THE WRAP: India rocked by 2G scandal

This week a $39 billion scandal engulfed Indian telecom, while the Beatles finally made it to iTunes.
 
Indian telecom minister A Raja resigned over the allocation of 2G licenses two years ago, reportedly costing the government up to $39 billion (€28.4 billion) by not holding an auction.
 
As the scandal widened, investors sharply marked down Reliance Communications’ stock while the regulator called for the revocation of many licenses.
 
An Indian judge ordered Vodafone to immediately pay $550 million (€401 million) in taxes, even though its long-running dispute over back taxes is still before the courts.
 
The Beatles came together with iTunes after Apple finally struck a deal with EMI and the band members. Already 55 Beatles songs occupy spots in the iTunes top 200.
 
Google Voice finally made it to the App Store.
 
The UK faces a three year wait for the first LTE networks to go live, under auction proposals announced by Ofcom.
 
Research firm Informa said large scale LTE deployments in the country won’t make commercial sense until 2015 at the earliest.
 
In Sweden, Tele2 and Telenor sparked talk of a price war, launching commercial LTE services that undercut rival TeliaSonera’s offering
 
Twitter’s latest fundraising round valued the company at $3 billion.
 
 
A US congressional committee said China Telecom had briefly diverted a massive slice of global web traffic in April.
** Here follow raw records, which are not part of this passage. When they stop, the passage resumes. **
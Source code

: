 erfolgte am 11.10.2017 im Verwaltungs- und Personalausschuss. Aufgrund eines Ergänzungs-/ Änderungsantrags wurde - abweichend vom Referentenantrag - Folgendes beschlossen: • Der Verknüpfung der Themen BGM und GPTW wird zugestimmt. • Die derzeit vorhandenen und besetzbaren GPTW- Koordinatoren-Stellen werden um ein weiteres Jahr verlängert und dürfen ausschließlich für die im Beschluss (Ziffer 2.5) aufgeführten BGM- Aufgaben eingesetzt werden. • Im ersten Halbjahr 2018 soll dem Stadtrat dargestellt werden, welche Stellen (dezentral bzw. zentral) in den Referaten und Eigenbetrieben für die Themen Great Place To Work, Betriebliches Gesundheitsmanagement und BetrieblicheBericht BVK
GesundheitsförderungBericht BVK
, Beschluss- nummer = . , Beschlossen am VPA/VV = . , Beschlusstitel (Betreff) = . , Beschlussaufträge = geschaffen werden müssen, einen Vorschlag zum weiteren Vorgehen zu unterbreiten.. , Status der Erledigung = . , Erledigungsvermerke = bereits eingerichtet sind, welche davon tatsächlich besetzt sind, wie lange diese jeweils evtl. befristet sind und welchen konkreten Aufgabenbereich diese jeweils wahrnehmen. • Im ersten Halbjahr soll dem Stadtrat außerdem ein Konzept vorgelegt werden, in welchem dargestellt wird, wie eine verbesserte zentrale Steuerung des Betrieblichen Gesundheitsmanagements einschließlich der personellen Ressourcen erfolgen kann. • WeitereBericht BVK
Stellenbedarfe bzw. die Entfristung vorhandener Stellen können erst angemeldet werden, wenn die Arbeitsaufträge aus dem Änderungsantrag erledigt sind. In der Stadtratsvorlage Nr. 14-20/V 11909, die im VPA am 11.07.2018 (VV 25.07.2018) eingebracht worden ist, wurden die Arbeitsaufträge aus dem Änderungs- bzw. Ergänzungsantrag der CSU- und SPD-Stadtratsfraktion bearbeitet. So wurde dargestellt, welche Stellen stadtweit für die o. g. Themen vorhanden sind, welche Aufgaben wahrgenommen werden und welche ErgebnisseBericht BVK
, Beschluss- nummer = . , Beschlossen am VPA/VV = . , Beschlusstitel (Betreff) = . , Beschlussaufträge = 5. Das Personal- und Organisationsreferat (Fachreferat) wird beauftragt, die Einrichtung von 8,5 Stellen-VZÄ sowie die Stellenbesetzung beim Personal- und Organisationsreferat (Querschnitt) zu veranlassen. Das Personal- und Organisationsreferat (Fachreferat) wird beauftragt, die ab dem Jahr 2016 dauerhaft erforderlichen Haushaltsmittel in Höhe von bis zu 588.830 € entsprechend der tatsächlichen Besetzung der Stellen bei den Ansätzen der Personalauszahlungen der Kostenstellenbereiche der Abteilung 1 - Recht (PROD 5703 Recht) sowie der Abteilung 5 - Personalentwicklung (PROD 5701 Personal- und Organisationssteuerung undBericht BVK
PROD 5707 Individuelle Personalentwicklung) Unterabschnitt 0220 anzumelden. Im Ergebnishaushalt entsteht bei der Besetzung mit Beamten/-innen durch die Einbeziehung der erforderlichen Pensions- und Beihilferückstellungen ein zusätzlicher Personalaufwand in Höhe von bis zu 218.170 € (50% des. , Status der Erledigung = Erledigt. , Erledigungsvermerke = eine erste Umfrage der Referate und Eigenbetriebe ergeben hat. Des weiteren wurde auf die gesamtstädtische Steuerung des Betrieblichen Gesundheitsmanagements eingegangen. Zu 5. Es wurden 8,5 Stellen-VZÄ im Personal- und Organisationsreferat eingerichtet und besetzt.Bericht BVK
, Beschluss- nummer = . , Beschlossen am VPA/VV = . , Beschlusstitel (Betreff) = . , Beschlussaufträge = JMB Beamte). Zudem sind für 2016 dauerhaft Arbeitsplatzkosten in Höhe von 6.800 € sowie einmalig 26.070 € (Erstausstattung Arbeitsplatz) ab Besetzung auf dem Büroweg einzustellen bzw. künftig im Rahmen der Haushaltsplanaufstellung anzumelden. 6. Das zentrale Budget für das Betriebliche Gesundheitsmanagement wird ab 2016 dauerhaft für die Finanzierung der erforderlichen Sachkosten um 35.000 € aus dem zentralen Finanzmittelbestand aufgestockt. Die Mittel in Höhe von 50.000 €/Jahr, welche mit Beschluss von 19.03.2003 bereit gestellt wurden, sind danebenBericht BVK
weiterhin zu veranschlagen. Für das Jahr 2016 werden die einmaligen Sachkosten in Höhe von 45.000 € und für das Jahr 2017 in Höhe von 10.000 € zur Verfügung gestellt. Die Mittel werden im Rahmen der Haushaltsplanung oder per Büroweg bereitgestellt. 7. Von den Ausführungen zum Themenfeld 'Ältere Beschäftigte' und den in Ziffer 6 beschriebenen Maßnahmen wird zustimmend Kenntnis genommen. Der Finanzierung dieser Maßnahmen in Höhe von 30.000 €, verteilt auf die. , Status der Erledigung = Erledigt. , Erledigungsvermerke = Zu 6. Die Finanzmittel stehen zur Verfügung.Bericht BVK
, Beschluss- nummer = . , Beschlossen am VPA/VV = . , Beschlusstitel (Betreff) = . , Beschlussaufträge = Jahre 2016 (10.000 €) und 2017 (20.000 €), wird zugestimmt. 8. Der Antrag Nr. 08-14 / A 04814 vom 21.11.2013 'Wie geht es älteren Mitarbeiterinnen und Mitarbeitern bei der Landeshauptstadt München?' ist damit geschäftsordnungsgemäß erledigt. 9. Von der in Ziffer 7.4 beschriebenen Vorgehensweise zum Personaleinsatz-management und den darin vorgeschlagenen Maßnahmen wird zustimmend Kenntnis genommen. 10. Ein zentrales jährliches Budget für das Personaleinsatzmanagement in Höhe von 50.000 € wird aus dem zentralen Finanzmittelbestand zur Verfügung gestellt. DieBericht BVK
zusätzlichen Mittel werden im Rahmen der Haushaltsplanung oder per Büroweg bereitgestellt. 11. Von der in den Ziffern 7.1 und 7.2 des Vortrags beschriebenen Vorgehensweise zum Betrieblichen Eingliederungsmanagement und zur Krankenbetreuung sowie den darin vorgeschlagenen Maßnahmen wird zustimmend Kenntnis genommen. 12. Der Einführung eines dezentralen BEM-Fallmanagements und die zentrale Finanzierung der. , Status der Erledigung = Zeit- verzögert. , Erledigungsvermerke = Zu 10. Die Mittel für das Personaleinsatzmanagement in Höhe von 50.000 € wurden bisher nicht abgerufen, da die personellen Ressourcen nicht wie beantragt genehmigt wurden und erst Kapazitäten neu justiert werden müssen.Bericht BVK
The Chinese operator denied it
 
Dell dumped the head of its devices unit, Ron Garriques.
 
Global bandwidth prices fell 60% in the past year, but capacity is still at least three times more expensive across the Pacific than the Atlantic.
 
SMS was the most effective method of mobile advertising in Western Europe in 3Q, while online advertising revenues in the US returned to growth.
 
Facebook unleashed Messages aimed at Gmail and other webmail services.
 
The GSMA came up with a metric for network energy efficiency
 
US operators announced a nationwide mobile payment network.
 
The BBC pledged to fight plans to abolish net neutrality in the UK, after communications minister Ed Vaizey called for the move.
 
Business smartphone buyers ranked network operator as the least important purchase factor.
 
Cisco chief John Chambers apologized to investors for the weak sales outlook.
 
Steve Ballmer ruled out a Microsoft break-up.
 
And a Chinese woman will spend a year in a labor camp for sending a mocking five-word tweet.